PROBLEM REQUIREMENTS –
Bring together all lines of the material below that contain the string "shields".

EXTRACTED MATERIAL –
== Segment start ==

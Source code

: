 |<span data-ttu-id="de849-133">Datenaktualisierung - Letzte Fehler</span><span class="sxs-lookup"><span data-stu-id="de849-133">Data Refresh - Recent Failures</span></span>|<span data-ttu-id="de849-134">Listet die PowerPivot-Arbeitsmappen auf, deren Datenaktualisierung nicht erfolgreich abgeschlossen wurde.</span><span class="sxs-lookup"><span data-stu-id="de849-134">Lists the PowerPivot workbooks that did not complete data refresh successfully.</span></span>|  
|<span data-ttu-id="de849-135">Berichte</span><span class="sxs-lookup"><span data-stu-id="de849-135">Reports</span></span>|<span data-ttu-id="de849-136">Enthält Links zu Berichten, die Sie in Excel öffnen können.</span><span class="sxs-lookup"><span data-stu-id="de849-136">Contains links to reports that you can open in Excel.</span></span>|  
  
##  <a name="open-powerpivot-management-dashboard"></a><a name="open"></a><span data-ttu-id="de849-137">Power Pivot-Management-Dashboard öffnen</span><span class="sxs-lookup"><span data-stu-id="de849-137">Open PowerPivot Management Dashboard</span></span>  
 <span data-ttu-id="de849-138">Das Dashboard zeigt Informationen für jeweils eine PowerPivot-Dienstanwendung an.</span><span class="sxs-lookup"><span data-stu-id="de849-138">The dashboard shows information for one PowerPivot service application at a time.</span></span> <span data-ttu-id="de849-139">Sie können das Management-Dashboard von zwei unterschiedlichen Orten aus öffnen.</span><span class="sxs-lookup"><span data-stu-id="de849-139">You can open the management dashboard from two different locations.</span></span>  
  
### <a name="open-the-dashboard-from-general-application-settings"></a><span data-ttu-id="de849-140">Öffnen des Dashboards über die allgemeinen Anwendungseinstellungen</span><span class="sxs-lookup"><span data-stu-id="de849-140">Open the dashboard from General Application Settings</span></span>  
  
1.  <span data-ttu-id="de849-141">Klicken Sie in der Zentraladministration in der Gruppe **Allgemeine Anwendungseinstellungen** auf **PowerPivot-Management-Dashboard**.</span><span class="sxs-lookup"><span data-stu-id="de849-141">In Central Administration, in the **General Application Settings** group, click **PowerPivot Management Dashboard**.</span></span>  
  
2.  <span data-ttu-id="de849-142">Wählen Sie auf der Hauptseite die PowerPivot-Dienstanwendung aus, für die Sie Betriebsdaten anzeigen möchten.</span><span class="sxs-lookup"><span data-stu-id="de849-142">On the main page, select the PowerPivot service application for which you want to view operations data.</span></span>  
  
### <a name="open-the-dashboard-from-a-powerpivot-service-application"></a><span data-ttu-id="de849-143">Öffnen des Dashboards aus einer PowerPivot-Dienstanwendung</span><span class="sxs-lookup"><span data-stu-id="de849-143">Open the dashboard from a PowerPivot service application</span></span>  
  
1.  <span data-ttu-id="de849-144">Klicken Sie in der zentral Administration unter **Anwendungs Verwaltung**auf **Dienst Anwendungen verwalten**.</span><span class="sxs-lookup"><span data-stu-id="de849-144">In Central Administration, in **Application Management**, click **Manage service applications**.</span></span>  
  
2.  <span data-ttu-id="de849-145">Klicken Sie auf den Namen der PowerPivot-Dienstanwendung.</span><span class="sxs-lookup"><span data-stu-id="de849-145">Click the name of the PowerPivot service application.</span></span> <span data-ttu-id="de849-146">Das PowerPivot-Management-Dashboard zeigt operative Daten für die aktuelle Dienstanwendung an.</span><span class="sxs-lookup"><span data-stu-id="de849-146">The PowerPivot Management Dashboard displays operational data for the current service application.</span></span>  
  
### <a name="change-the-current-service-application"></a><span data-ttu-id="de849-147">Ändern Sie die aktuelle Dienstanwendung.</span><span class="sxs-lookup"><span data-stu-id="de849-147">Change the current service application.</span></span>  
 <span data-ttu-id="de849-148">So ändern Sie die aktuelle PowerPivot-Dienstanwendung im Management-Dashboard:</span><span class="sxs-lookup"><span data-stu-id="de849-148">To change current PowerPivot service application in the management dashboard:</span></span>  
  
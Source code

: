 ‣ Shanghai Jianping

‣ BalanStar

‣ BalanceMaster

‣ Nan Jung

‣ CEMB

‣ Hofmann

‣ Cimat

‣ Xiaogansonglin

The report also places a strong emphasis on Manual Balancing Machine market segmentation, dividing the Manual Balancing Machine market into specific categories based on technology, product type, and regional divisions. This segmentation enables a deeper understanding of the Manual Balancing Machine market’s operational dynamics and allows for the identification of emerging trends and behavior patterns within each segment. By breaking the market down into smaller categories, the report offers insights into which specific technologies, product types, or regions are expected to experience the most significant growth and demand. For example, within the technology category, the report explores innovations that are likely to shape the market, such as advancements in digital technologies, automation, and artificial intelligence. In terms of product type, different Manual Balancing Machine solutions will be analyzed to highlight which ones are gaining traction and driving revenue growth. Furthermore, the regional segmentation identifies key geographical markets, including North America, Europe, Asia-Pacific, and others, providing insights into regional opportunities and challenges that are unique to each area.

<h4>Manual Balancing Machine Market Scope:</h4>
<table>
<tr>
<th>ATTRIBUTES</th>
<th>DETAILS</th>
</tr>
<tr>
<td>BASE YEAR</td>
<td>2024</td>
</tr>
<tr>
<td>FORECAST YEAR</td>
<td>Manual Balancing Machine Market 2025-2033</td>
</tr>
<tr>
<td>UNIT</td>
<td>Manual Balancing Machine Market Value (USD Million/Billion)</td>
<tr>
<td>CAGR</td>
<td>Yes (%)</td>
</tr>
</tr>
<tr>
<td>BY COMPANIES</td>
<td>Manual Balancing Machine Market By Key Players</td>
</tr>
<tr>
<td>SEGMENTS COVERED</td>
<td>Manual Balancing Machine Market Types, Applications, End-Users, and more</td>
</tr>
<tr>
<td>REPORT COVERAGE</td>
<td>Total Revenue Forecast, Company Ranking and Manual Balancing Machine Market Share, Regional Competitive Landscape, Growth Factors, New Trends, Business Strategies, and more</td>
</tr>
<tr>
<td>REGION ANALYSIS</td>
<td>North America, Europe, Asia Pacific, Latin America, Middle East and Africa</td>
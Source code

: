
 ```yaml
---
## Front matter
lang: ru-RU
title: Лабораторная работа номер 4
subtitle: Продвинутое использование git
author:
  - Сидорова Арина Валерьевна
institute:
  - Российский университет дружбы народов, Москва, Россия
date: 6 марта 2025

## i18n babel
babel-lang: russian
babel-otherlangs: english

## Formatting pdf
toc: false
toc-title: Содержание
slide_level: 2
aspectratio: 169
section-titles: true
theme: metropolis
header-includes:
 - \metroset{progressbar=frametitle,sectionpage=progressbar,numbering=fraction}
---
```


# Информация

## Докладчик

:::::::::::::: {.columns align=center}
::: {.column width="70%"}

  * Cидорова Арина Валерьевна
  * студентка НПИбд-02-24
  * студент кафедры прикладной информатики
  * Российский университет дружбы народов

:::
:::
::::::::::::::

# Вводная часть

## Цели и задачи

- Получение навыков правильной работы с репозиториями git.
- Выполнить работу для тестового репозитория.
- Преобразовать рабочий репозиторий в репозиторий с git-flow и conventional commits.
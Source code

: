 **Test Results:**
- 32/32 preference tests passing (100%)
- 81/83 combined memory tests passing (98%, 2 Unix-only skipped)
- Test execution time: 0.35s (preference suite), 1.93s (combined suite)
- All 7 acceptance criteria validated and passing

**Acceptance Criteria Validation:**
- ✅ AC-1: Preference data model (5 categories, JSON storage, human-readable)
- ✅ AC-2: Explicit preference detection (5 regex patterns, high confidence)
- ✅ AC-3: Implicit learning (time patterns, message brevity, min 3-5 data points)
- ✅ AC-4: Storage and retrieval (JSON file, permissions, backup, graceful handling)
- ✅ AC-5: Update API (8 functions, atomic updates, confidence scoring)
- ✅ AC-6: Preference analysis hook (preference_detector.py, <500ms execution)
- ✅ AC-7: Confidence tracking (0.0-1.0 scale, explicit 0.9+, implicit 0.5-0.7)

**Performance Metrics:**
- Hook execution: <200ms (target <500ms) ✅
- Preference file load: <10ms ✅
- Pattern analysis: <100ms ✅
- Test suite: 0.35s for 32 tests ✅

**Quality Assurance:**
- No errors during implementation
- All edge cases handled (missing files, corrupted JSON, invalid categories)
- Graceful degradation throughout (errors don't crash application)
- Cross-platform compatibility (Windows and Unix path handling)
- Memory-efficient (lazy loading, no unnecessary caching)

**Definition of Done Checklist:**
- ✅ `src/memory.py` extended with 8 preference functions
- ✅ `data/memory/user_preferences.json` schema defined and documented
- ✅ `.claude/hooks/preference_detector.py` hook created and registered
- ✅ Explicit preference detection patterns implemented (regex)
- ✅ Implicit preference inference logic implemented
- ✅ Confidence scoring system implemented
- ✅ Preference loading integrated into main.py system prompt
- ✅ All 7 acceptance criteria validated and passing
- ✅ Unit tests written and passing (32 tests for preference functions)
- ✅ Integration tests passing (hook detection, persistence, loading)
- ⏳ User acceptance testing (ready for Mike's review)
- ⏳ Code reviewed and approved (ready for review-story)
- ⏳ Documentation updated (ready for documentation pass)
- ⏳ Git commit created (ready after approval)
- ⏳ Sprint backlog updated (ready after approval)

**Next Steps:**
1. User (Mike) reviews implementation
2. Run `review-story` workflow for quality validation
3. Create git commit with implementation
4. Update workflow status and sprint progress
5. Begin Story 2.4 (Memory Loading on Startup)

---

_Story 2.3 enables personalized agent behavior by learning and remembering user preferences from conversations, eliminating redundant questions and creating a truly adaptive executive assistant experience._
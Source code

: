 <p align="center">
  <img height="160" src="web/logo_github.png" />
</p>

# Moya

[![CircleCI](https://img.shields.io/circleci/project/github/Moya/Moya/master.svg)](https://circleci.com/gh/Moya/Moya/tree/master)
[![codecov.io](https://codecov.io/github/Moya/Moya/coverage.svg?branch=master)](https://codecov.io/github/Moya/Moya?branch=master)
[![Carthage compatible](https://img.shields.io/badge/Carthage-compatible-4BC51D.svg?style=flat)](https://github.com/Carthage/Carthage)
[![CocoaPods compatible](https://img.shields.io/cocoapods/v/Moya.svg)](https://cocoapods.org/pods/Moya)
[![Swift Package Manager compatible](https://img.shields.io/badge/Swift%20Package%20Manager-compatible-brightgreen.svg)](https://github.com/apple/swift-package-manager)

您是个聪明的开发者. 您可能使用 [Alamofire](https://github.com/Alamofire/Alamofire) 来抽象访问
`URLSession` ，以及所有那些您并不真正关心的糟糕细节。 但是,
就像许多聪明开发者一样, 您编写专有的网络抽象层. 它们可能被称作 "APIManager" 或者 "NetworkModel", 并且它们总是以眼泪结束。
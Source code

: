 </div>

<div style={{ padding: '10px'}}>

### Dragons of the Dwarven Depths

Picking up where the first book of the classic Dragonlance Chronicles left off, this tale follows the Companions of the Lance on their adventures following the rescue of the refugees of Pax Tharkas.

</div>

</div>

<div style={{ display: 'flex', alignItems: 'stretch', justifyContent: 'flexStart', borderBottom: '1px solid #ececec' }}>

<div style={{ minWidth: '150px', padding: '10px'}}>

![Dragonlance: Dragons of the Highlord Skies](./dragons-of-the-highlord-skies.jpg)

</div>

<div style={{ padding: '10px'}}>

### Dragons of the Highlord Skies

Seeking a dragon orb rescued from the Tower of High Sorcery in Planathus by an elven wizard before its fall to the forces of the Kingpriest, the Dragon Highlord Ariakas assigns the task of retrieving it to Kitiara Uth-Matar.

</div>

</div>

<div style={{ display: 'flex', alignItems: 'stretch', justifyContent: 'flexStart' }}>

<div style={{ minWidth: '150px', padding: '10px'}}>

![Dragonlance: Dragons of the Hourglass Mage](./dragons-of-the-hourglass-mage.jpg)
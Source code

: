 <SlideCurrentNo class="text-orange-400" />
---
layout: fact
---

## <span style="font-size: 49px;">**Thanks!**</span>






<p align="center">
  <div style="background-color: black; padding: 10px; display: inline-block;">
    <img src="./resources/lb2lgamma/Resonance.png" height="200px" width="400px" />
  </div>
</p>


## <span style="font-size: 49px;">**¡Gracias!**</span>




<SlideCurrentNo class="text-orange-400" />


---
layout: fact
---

== Segment end ==

REPLY TO THE TASK –
[![CircleCI](https://img.shields.io/circleci/project/github/Moya/Moya/master.svg)](https://circleci.com/gh/Moya/Moya/tree/master)
[![Carthage compatible](https://img.shields.io/badge/Carthage-compatible-4BC51D.svg?style=flat)](https://github.com/Carthage/Carthage)
[![CocoaPods compatible](https://img.shields.io/cocoapods/v/Moya.svg)](https://cocoapods.org/pods/Moya)
[![Swift Package Manager compatible](https://img.shields.io/badge/Swift%20Package%20Manager-compatible-brightgreen.svg)](https://github.com/apple/swift-package-manager)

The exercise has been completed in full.